I also noted that Elon Musk has been hyping electric heavy trucks again, as well as driverless cars, even claiming that he will have key regulatory approvals by 2020. He's smoking too much weed. Any lawyers, lobbyists, insurance executives, or political operatives on this forum can tell you that is years away. TSLA is continuing its downtrend. If you're a short seller, now's the time to pile on.
Hyundai, Toyota & Honda sell hydrogen powered cars to the public. My friend just drove his hydrogen Honda from SoCal to Sacramento & back. The refueling infrastructure is slowing being built. It's cleaner than electric (again: not just vehicle operation but from dust to dust).
I've always felt Hybrid is the best of both worlds, excellent performance and it certainly helps with the lackluster electric charging network in rural midwest... the fear must be in the excess number of complicated components or additional cost to make it viable.
I remember reading an article in which the author was describing how to achieve a better carbon footprint (in direct regards to buying an all electric car) in the end if you want to have a better carbon footprint, buy a used car not a new electric, the physical resources have already been spent.

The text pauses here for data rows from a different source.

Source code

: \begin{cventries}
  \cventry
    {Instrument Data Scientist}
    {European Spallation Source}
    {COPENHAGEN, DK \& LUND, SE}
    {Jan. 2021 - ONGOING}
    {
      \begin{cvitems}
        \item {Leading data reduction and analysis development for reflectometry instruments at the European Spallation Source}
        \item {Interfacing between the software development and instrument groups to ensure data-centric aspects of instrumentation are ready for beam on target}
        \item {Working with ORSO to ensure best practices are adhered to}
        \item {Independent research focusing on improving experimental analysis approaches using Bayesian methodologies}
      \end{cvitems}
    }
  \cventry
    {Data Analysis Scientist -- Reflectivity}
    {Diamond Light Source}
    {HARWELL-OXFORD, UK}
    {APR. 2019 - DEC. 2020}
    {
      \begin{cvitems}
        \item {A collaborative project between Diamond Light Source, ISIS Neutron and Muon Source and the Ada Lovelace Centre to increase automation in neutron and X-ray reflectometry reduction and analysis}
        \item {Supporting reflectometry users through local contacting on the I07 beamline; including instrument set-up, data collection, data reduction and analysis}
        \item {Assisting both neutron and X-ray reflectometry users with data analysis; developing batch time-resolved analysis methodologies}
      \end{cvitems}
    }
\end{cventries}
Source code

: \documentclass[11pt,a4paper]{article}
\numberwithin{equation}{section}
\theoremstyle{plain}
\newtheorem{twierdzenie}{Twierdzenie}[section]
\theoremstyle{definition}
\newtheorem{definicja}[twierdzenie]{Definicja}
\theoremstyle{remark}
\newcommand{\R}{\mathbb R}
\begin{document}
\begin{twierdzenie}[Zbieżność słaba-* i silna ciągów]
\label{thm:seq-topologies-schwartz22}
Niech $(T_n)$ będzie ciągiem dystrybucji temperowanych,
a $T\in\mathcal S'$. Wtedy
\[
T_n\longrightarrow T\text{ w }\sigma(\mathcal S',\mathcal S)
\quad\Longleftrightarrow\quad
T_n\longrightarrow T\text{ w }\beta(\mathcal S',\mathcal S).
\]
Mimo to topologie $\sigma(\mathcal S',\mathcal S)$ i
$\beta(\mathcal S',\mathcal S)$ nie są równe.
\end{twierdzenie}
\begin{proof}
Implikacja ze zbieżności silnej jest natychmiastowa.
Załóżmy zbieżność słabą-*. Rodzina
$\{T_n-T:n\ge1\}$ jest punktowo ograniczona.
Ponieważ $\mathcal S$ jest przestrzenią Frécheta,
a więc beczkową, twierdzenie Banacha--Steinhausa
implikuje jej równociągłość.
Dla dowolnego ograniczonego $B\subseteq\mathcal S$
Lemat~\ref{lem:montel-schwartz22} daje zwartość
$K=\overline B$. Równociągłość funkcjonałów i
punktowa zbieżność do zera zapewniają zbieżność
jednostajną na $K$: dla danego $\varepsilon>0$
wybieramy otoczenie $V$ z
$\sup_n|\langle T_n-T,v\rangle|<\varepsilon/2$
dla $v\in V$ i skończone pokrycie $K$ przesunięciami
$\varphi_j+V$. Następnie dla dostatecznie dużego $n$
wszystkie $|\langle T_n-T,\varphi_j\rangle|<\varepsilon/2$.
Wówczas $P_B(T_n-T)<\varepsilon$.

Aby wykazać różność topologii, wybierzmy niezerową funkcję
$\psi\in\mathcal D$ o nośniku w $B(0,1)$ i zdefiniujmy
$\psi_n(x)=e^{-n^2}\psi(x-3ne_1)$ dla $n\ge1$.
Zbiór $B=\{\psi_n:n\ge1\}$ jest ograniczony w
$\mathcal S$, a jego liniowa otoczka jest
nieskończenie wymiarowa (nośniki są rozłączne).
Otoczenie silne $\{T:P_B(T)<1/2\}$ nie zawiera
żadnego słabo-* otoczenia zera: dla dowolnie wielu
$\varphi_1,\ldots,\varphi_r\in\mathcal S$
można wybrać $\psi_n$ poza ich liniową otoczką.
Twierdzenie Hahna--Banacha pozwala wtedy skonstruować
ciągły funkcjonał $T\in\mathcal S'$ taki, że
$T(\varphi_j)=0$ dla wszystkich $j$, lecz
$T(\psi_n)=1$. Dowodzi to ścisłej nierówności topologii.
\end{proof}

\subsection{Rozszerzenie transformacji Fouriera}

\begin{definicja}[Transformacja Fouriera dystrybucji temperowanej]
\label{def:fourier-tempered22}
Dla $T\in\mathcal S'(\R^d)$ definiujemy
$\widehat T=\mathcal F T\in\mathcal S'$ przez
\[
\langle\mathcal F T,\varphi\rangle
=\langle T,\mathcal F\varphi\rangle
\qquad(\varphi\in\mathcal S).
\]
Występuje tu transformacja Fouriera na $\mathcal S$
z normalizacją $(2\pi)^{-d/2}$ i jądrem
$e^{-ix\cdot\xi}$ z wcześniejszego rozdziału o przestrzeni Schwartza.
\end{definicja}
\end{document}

electric not a good long term option IMO, if we went entirely to electric cars, would we have adequate production for the need? unless there is abundant, renewable clean supply, which I do not think there will be in near future, not a long term solution. Hydrogen for now looks better option, though will take time for infrastructure.
enough electricity can be had If there would be a global grid of renewable energy. Somewhere on our planet there is always sunlight or wind blowing However we are far away from that solution, mostly because some countries strategic goals trying to be as energy Independent as possible and of course the technical challenge to build the energy lines and renewable energy producers where it makes the most sense (some of these areas closer to the equator aren‘t politically stable)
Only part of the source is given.